Could you return the lines below exactly, from the first line up to and including the line that holds "keSxVtarxjacnxH"?

---+---

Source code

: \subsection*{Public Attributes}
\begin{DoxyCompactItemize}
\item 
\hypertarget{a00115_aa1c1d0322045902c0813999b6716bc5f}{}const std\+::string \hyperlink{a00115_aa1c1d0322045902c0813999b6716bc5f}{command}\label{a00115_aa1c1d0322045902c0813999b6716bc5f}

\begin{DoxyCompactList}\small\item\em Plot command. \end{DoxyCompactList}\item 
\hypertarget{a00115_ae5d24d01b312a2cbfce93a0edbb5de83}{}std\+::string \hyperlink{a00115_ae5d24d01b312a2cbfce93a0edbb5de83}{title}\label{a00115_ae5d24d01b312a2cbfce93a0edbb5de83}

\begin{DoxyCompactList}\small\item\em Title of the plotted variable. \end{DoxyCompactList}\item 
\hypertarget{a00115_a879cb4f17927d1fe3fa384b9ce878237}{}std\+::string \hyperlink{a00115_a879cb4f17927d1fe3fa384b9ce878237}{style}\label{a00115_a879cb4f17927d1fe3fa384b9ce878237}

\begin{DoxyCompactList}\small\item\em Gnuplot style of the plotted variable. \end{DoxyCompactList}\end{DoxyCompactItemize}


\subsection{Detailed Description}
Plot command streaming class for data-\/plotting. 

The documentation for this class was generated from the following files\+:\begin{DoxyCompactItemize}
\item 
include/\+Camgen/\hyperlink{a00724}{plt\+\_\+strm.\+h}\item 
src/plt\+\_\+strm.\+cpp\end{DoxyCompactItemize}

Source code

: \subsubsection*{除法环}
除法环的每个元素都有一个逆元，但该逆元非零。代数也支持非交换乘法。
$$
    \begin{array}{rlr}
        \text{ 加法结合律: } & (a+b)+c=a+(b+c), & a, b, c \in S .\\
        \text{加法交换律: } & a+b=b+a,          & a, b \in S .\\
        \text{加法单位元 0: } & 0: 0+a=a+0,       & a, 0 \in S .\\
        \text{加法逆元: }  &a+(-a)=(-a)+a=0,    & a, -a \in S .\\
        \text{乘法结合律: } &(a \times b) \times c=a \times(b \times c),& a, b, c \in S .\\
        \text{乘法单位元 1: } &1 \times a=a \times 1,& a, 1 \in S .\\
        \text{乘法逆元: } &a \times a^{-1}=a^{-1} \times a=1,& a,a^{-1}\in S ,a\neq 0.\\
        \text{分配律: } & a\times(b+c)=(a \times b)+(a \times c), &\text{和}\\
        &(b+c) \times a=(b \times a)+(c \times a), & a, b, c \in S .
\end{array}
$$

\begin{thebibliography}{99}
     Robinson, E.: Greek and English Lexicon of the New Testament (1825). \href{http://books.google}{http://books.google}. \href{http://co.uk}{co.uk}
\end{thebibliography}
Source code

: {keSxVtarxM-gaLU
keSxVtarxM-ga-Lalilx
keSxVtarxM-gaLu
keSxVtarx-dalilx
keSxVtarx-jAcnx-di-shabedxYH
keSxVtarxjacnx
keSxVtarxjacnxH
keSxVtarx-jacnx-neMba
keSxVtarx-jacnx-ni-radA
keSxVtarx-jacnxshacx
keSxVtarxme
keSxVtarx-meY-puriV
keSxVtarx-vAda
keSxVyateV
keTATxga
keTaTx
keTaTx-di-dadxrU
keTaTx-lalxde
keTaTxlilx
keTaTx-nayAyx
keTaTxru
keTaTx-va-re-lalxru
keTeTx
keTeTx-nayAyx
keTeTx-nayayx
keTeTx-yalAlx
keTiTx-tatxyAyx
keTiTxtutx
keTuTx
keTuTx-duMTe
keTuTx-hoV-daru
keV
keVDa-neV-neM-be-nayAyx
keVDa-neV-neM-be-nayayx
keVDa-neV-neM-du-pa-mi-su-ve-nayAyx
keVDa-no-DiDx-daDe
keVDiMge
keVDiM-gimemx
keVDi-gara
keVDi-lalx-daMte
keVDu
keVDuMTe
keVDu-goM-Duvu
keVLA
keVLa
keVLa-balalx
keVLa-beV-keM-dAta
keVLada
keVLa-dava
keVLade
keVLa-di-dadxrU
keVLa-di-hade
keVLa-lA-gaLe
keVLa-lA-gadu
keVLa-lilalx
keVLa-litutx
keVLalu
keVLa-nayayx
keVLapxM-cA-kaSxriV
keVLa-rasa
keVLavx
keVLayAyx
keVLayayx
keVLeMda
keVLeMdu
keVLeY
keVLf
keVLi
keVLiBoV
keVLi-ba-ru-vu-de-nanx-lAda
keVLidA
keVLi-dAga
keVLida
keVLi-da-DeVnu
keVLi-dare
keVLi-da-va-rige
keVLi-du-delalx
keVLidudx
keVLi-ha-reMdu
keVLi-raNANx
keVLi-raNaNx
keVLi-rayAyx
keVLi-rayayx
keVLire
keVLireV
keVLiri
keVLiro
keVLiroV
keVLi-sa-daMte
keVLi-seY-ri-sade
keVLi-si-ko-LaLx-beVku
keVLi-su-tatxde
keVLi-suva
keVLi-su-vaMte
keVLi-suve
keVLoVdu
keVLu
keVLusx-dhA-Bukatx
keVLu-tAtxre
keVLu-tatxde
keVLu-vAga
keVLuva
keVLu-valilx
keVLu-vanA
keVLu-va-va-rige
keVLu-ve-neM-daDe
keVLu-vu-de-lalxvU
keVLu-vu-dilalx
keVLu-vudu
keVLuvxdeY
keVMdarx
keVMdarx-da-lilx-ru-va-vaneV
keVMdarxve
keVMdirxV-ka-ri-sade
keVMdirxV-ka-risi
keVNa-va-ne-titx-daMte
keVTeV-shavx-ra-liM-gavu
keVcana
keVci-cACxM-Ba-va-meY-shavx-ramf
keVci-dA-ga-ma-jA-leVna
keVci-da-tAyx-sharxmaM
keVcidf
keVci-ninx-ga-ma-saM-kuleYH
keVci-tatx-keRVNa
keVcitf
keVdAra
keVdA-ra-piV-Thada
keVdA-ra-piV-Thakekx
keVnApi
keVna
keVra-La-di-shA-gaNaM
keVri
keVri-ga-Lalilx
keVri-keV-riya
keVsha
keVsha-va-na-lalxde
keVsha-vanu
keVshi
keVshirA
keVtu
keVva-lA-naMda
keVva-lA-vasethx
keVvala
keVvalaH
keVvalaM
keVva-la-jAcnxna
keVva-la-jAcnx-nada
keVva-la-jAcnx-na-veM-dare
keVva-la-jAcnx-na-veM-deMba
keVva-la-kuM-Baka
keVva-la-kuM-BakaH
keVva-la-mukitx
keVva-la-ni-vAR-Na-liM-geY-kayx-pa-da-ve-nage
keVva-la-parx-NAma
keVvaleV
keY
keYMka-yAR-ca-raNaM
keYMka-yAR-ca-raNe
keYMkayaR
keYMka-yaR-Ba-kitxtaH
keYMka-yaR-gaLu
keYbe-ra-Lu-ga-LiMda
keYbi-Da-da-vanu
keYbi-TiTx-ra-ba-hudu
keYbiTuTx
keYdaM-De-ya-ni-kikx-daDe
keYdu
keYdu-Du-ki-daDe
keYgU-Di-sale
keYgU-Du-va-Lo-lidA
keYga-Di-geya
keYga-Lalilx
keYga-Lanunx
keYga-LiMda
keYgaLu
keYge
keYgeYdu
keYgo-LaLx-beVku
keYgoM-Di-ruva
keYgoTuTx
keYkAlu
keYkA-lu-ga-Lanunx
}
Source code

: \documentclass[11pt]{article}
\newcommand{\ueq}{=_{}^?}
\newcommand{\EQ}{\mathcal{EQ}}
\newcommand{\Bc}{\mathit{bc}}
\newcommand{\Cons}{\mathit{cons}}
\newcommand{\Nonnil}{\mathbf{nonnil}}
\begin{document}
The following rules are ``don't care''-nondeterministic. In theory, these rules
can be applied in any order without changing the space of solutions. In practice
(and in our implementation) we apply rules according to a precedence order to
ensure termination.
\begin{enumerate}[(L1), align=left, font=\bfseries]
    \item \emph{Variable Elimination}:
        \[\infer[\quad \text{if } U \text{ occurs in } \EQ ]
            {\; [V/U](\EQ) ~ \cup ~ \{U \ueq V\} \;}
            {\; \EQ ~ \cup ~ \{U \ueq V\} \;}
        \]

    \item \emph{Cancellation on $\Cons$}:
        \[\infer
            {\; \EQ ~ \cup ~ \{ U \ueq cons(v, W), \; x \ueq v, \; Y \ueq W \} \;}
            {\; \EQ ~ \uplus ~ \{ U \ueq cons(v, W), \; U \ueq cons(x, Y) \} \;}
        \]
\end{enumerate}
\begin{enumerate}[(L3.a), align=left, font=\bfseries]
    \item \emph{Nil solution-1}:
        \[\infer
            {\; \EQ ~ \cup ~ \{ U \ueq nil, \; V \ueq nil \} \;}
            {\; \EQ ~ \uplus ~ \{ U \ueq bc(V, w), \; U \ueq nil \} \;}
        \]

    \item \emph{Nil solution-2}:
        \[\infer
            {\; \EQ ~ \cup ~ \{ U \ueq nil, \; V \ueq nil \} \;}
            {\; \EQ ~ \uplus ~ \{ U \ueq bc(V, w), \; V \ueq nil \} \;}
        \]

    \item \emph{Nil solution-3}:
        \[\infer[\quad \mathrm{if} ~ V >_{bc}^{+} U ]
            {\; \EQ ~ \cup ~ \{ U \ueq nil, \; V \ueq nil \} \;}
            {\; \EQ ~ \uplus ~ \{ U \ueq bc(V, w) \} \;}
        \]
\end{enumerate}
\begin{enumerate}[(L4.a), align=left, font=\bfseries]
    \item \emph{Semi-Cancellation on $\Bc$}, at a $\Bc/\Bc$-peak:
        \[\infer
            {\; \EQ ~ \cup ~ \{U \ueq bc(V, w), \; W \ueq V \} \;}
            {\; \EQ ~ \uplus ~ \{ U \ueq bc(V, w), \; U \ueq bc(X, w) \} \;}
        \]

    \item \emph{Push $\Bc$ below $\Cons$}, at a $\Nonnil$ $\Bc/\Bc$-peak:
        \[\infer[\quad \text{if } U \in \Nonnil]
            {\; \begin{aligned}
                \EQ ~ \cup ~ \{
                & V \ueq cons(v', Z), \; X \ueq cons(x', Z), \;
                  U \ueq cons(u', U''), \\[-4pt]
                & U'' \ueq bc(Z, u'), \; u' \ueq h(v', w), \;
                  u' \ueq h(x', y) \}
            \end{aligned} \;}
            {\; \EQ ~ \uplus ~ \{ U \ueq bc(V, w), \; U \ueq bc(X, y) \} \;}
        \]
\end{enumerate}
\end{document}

---+---

**Task answer**
Source code

: \subsection*{Public Attributes}
\begin{DoxyCompactItemize}
\item 
\hypertarget{a00115_aa1c1d0322045902c0813999b6716bc5f}{}const std\+::string \hyperlink{a00115_aa1c1d0322045902c0813999b6716bc5f}{command}\label{a00115_aa1c1d0322045902c0813999b6716bc5f}

\begin{DoxyCompactList}\small\item\em Plot command. \end{DoxyCompactList}\item 
\hypertarget{a00115_ae5d24d01b312a2cbfce93a0edbb5de83}{}std\+::string \hyperlink{a00115_ae5d24d01b312a2cbfce93a0edbb5de83}{title}\label{a00115_ae5d24d01b312a2cbfce93a0edbb5de83}

\begin{DoxyCompactList}\small\item\em Title of the plotted variable. \end{DoxyCompactList}\item 
\hypertarget{a00115_a879cb4f17927d1fe3fa384b9ce878237}{}std\+::string \hyperlink{a00115_a879cb4f17927d1fe3fa384b9ce878237}{style}\label{a00115_a879cb4f17927d1fe3fa384b9ce878237}

\begin{DoxyCompactList}\small\item\em Gnuplot style of the plotted variable. \end{DoxyCompactList}\end{DoxyCompactItemize}


\subsection{Detailed Description}
Plot command streaming class for data-\/plotting. 

The documentation for this class was generated from the following files\+:\begin{DoxyCompactItemize}
\item 
include/\+Camgen/\hyperlink{a00724}{plt\+\_\+strm.\+h}\item 
src/plt\+\_\+strm.\+cpp\end{DoxyCompactItemize}

Source code

: \subsubsection*{除法环}
除法环的每个元素都有一个逆元，但该逆元非零。代数也支持非交换乘法。
$$
    \begin{array}{rlr}
        \text{ 加法结合律: } & (a+b)+c=a+(b+c), & a, b, c \in S .\\
        \text{加法交换律: } & a+b=b+a,          & a, b \in S .\\
        \text{加法单位元 0: } & 0: 0+a=a+0,       & a, 0 \in S .\\
        \text{加法逆元: }  &a+(-a)=(-a)+a=0,    & a, -a \in S .\\
        \text{乘法结合律: } &(a \times b) \times c=a \times(b \times c),& a, b, c \in S .\\
        \text{乘法单位元 1: } &1 \times a=a \times 1,& a, 1 \in S .\\
        \text{乘法逆元: } &a \times a^{-1}=a^{-1} \times a=1,& a,a^{-1}\in S ,a\neq 0.\\
        \text{分配律: } & a\times(b+c)=(a \times b)+(a \times c), &\text{和}\\
        &(b+c) \times a=(b \times a)+(c \times a), & a, b, c \in S .
\end{array}
$$

\begin{thebibliography}{99}
     Robinson, E.: Greek and English Lexicon of the New Testament (1825). \href{http://books.google}{http://books.google}. \href{http://co.uk}{co.uk}
\end{thebibliography}
Source code

: {keSxVtarxM-gaLU
keSxVtarxM-ga-Lalilx
keSxVtarxM-gaLu
keSxVtarx-dalilx
keSxVtarx-jAcnx-di-shabedxYH
keSxVtarxjacnx
keSxVtarxjacnxH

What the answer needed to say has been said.